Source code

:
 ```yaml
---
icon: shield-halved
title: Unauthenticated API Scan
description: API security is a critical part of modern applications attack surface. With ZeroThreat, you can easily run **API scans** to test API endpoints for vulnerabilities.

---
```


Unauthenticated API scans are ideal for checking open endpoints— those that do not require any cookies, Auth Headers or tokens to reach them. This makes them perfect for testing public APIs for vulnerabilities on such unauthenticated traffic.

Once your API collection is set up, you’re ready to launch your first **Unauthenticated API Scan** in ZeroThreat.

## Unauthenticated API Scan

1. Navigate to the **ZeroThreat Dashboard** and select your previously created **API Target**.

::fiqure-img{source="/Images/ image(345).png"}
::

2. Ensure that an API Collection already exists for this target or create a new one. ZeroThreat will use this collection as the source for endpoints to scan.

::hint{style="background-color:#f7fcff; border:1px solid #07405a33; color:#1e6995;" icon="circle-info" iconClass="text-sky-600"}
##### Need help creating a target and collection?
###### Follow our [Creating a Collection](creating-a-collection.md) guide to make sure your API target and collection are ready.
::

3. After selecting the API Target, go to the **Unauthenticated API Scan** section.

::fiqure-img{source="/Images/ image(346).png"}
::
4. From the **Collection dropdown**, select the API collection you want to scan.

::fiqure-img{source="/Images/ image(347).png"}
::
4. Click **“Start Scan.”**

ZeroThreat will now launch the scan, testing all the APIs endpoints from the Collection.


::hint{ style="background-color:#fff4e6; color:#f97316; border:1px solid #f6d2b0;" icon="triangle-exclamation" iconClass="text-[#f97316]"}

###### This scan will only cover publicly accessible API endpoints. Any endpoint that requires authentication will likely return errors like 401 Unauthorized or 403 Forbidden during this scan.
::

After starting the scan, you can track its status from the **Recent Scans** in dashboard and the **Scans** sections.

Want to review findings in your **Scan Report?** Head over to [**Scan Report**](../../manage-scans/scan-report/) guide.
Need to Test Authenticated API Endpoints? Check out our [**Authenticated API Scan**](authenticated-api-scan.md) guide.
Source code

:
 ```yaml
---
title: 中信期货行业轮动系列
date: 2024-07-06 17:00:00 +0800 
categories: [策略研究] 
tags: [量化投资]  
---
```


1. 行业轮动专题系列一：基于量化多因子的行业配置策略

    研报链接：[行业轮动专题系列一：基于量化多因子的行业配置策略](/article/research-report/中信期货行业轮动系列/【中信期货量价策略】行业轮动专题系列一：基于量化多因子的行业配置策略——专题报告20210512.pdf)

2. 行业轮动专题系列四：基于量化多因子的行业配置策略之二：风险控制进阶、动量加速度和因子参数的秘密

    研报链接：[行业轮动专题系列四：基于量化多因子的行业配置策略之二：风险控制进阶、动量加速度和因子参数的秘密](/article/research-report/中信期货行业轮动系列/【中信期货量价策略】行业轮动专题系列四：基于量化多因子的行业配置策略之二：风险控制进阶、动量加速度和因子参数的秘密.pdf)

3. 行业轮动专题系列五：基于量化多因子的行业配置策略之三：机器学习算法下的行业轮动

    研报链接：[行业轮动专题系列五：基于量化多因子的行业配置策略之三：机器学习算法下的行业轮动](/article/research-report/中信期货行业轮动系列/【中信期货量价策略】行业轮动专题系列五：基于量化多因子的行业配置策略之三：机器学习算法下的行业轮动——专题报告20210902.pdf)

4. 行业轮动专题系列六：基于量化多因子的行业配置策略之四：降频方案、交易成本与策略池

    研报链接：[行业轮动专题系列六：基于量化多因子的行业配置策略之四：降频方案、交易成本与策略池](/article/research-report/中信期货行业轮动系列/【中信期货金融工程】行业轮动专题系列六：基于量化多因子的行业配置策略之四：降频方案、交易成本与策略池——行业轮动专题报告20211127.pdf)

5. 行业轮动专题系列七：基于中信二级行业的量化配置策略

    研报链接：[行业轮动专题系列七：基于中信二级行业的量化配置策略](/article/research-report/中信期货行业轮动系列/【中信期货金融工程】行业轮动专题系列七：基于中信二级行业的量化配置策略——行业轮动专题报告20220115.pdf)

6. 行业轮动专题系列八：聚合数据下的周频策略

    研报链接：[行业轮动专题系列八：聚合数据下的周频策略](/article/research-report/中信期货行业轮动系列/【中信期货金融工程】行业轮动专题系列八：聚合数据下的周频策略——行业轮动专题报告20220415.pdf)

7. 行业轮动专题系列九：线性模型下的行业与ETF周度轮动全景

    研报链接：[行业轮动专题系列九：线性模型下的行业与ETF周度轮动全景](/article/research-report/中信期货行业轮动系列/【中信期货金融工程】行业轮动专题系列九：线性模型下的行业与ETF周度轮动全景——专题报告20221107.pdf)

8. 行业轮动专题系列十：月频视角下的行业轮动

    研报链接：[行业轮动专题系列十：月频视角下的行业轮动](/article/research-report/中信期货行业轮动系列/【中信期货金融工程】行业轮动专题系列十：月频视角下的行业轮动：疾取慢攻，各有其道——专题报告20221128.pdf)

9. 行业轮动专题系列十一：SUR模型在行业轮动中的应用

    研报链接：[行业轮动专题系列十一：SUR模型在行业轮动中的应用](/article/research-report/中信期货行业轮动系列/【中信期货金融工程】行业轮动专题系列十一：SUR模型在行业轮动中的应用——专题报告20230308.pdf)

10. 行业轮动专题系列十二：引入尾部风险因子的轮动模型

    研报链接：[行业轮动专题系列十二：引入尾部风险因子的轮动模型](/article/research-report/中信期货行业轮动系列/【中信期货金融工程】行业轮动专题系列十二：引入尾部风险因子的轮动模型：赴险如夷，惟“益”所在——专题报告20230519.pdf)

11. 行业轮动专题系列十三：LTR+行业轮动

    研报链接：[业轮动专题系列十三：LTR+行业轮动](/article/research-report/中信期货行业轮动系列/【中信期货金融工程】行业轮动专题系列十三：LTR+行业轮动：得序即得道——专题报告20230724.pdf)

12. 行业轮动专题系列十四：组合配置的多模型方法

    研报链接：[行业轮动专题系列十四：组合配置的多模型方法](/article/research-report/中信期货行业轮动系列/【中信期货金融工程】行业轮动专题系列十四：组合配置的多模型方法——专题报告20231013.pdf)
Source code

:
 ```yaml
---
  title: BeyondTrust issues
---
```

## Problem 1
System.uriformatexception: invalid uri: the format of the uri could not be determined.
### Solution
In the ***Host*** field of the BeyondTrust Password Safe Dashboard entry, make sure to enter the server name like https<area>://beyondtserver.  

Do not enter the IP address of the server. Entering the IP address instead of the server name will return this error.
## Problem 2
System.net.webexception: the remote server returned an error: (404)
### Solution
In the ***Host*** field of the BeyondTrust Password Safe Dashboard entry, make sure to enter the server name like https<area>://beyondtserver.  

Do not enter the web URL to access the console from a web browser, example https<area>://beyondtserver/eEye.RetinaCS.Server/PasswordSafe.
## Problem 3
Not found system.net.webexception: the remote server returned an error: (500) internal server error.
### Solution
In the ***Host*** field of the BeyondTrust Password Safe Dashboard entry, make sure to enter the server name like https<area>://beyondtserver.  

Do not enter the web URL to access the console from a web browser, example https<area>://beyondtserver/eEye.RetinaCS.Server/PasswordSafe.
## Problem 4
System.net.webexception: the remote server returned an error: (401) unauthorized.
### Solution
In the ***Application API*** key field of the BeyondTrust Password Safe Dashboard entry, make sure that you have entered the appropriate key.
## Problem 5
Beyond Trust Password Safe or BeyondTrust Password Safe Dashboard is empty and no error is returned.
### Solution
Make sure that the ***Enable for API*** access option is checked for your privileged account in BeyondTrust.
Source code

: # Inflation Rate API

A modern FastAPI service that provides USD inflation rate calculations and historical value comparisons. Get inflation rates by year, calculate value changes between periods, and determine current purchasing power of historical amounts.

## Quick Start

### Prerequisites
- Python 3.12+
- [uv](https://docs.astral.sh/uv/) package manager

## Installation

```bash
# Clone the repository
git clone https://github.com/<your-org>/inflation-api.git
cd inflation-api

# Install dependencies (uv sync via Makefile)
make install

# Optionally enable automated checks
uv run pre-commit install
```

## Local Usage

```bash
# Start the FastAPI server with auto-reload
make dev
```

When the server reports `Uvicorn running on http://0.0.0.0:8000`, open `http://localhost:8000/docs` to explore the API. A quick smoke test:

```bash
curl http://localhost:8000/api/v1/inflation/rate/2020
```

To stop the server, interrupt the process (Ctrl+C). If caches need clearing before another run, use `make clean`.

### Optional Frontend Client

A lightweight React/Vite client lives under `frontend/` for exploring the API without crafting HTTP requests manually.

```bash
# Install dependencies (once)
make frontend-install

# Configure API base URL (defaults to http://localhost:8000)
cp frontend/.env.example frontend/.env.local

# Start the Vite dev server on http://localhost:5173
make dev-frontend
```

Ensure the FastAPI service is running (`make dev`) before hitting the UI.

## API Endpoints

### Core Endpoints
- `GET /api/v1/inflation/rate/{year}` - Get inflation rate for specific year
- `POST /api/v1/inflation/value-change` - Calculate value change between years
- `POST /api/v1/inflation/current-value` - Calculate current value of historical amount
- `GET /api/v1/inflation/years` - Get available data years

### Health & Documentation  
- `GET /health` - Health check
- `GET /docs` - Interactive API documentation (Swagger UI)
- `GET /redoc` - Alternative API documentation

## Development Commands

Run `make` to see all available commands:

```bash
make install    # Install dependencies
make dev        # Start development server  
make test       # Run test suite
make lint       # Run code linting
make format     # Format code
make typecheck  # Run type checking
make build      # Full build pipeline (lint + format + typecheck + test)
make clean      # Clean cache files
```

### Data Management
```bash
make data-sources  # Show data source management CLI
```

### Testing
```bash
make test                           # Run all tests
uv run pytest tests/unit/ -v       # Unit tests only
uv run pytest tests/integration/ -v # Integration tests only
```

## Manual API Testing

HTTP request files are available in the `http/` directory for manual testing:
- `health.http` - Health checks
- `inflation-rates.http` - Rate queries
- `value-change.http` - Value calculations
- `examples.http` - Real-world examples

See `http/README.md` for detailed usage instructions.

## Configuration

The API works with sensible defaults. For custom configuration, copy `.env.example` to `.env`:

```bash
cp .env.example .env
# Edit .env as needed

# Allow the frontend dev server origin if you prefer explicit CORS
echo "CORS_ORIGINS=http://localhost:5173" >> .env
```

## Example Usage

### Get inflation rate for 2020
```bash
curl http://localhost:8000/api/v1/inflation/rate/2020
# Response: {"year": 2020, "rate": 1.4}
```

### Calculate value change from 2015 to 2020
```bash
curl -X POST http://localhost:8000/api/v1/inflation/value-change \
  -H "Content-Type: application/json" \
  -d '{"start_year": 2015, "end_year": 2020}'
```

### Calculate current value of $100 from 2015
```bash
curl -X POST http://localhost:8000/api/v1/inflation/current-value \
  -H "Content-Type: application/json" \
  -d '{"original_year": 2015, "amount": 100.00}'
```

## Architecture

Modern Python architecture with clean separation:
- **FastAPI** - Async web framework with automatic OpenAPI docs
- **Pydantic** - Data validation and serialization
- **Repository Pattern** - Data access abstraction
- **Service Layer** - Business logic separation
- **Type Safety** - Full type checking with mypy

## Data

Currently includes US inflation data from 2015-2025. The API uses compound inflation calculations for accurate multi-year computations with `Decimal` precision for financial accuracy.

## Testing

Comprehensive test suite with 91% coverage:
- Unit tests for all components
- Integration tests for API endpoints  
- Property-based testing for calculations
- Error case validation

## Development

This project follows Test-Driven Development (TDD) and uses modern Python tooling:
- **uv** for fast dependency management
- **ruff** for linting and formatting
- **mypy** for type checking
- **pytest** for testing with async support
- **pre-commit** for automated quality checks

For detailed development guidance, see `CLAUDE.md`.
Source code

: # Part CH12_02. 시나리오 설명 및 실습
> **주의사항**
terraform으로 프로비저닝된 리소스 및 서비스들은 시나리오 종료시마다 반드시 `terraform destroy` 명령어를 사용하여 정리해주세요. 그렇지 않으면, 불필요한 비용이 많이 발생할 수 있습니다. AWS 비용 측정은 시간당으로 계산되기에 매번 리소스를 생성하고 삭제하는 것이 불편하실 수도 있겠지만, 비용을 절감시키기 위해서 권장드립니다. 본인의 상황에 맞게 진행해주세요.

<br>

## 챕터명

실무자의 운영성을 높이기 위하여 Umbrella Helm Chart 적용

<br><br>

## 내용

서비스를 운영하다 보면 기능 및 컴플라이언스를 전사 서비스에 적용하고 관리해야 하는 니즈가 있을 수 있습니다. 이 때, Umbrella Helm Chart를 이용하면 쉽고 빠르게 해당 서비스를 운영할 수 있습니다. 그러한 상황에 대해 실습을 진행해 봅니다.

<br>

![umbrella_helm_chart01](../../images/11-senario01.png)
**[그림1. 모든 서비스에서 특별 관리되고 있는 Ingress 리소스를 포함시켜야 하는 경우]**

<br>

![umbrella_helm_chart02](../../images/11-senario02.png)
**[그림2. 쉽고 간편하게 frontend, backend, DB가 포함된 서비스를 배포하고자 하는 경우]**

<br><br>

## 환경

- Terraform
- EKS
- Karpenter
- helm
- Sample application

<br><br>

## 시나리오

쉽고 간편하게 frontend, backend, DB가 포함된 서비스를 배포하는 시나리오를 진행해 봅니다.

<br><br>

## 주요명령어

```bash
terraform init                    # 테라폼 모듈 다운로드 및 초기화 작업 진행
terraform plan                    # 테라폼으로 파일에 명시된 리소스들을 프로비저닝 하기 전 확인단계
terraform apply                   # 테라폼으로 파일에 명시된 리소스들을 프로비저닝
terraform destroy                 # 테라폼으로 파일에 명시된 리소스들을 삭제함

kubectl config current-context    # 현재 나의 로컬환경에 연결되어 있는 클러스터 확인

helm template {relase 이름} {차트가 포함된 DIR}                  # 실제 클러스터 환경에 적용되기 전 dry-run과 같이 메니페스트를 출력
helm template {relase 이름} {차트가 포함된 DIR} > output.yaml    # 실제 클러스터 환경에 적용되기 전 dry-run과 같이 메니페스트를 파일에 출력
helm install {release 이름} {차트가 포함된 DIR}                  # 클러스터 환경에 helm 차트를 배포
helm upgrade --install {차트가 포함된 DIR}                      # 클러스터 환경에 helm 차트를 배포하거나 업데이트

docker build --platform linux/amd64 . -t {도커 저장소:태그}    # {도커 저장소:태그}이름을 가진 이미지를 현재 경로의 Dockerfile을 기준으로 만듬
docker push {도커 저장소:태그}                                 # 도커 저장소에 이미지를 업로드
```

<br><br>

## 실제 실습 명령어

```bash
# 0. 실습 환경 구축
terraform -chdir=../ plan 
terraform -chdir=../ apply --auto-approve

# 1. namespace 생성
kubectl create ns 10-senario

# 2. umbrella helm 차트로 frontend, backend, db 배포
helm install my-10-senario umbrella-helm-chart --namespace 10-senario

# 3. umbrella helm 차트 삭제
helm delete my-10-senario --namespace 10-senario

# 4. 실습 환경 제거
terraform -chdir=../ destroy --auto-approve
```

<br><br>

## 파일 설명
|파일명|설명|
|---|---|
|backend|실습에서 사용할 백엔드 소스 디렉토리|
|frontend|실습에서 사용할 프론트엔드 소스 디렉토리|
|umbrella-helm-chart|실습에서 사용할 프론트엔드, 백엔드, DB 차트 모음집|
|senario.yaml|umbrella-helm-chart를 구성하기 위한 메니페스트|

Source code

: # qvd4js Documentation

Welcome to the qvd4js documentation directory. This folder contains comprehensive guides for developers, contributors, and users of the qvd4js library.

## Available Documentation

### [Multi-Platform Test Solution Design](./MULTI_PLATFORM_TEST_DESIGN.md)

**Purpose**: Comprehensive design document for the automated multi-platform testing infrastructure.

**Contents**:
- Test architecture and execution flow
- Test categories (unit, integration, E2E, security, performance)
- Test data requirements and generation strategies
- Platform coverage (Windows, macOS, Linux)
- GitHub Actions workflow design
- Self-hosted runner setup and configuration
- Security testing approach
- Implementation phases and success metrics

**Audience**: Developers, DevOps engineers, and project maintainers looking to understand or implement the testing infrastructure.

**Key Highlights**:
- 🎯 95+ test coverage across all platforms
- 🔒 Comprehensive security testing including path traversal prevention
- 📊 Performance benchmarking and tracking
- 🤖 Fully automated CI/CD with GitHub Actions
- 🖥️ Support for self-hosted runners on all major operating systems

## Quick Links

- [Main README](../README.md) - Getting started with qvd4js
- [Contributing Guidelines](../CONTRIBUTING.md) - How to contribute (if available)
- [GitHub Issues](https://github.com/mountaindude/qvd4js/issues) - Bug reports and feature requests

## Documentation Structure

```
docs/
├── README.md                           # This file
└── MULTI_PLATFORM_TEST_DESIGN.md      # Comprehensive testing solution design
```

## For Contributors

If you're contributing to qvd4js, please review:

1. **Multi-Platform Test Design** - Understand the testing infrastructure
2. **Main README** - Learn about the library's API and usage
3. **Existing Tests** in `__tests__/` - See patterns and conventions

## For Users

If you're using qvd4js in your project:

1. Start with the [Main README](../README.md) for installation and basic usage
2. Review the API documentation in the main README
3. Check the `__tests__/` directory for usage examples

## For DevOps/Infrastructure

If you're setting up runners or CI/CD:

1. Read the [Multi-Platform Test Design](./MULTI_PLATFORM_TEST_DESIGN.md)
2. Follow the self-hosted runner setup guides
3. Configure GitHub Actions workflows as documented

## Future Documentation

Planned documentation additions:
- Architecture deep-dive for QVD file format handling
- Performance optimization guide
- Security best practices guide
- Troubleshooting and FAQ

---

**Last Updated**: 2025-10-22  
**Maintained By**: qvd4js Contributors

WHAT YOU HAVE TO DO> All lines from the one that contains "2. **Main README**" through the end of the material are to be quoted exactly, with both ends included.

OUTPUT BELOW>
2. **Main README** - Learn about the library's API and usage
3. **Existing Tests** in `__tests__/` - See patterns and conventions

## For Users

If you're using qvd4js in your project:

1. Start with the [Main README](../README.md) for installation and basic usage
2. Review the API documentation in the main README
3. Check the `__tests__/` directory for usage examples

## For DevOps/Infrastructure

If you're setting up runners or CI/CD:

1. Read the [Multi-Platform Test Design](./MULTI_PLATFORM_TEST_DESIGN.md)
2. Follow the self-hosted runner setup guides
3. Configure GitHub Actions workflows as documented

## Future Documentation

Planned documentation additions:
- Architecture deep-dive for QVD file format handling
- Performance optimization guide
- Security best practices guide
- Troubleshooting and FAQ

---

**Last Updated**: 2025-10-22  
**Maintained By**: qvd4js Contributors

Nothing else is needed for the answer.